Décomposez votre pratique, mesurez votre performance et identifiez ce qu’il ne va pas. Détectez des axes d’améliorations, puis avancez dans votre pratique.

5. La pratique directe

La pratique directe est l’ultime forme de la récupération en mémoire. Cette forme d’exercice vous invite à utiliser votre savoir dans les conditions du réel.

Si vous apprenez pour un examen, alors exercez-vous comme si vous y étiez. Si vous apprenez le développement web ? Créez un véritable site web.

Pourquoi ? Car la pratique directe utilise toutes les pratiques précédemment citées. Lorsque vous êtes bloqué, vous devez réfléchir et trouver des solutions alternatives : c’est la pratique réflective.

Quand vous créez un projet, vous ferez tôt ou tard face à un savoir que vous ne maîtrisez pas, c’est l’effet de génération. Si votre projet vous demande plusieurs jours, voire plusieurs semaines ou plusieurs mois, vous espacerez naturellement vos pratiques.

Enfin, pour réussir votre projet, vous devrez avoir la compréhension de ce que vous faites : cela ne peut pas fonctionner autrement.

Le mot de la fin : développez votre maîtrise

Comme je l’ai dit plus haut, la clé de la maîtrise est l’identification de patterns exacts et surtout la limite de ces patterns. Toute connaissance a une limite.

La relativité et la physique quantique mettent des limites aux théories de Newton dans certains cadres.

Un bon cuisinier est capable de vous proposer tout type de plat classique, alors qu’un expert en cuisine maîtrise l’assortiment des ingrédients. Il peut jouer avec pour vous proposer des variations gustatives et visuelles, c’est un trait essentiel en haute gastronomie.

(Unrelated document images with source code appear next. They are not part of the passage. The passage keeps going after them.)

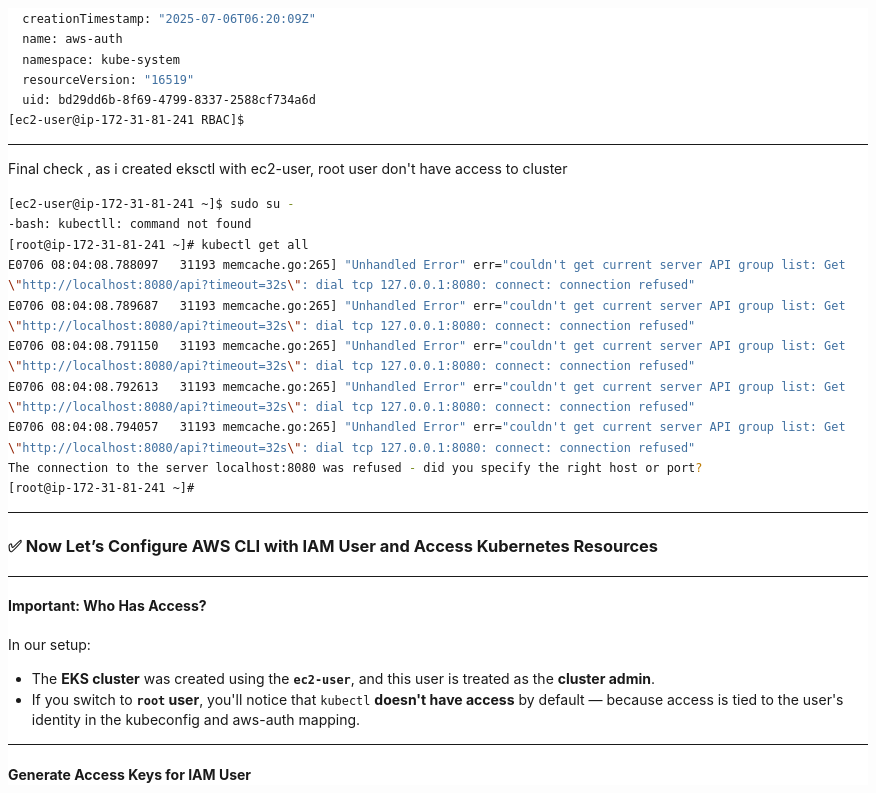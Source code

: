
 ```bash
  creationTimestamp: "2025-07-06T06:20:09Z"
  name: aws-auth
  namespace: kube-system
  resourceVersion: "16519"
  uid: bd29dd6b-8f69-4799-8337-2588cf734a6d
[ec2-user@ip-172-31-81-241 RBAC]$

```
---

Final check , as i created eksctl with ec2-user, root user don't have access to cluster

```bash
[ec2-user@ip-172-31-81-241 ~]$ sudo su -
-bash: kubectll: command not found
[root@ip-172-31-81-241 ~]# kubectl get all
E0706 08:04:08.788097   31193 memcache.go:265] "Unhandled Error" err="couldn't get current server API group list: Get \"http://localhost:8080/api?timeout=32s\": dial tcp 127.0.0.1:8080: connect: connection refused"
E0706 08:04:08.789687   31193 memcache.go:265] "Unhandled Error" err="couldn't get current server API group list: Get \"http://localhost:8080/api?timeout=32s\": dial tcp 127.0.0.1:8080: connect: connection refused"
E0706 08:04:08.791150   31193 memcache.go:265] "Unhandled Error" err="couldn't get current server API group list: Get \"http://localhost:8080/api?timeout=32s\": dial tcp 127.0.0.1:8080: connect: connection refused"
E0706 08:04:08.792613   31193 memcache.go:265] "Unhandled Error" err="couldn't get current server API group list: Get \"http://localhost:8080/api?timeout=32s\": dial tcp 127.0.0.1:8080: connect: connection refused"
E0706 08:04:08.794057   31193 memcache.go:265] "Unhandled Error" err="couldn't get current server API group list: Get \"http://localhost:8080/api?timeout=32s\": dial tcp 127.0.0.1:8080: connect: connection refused"
The connection to the server localhost:8080 was refused - did you specify the right host or port?
[root@ip-172-31-81-241 ~]#
```

----
### ✅ Now Let’s Configure AWS CLI with IAM User and Access Kubernetes Resources

---

####  Important: Who Has Access?

In our setup:

* The **EKS cluster** was created using the **`ec2-user`**, and this user is treated as the **cluster admin**.
* If you switch to **`root` user**, you'll notice that `kubectl` **doesn't have access** by default — because access is tied to the user's identity in the kubeconfig and aws-auth mapping.

---

####  Generate Access Keys for IAM User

La maîtrise se cultive par la récupération en mémoire. La récupération renforce et établit des liens neuronaux. Ceux-ci permettront la modélisation de la connaissance.

En vous confrontant systématiquement à l’échec, la récupération en mémoire et ses différents modes d’exercice vous obligent à rectifier le tir. Vous êtes obligé de re-modéliser votre connaissance jusqu’à comprendre son champ d’application et ses limites. C’est ainsi que vous garderez une solide trace en mémoire de vos acquis.

Pour aller plus loin : Mets-toi ça dans la tête !: Les stratégies d’apprentissage à la lumière des sciences cognitives par Peter C. Brown.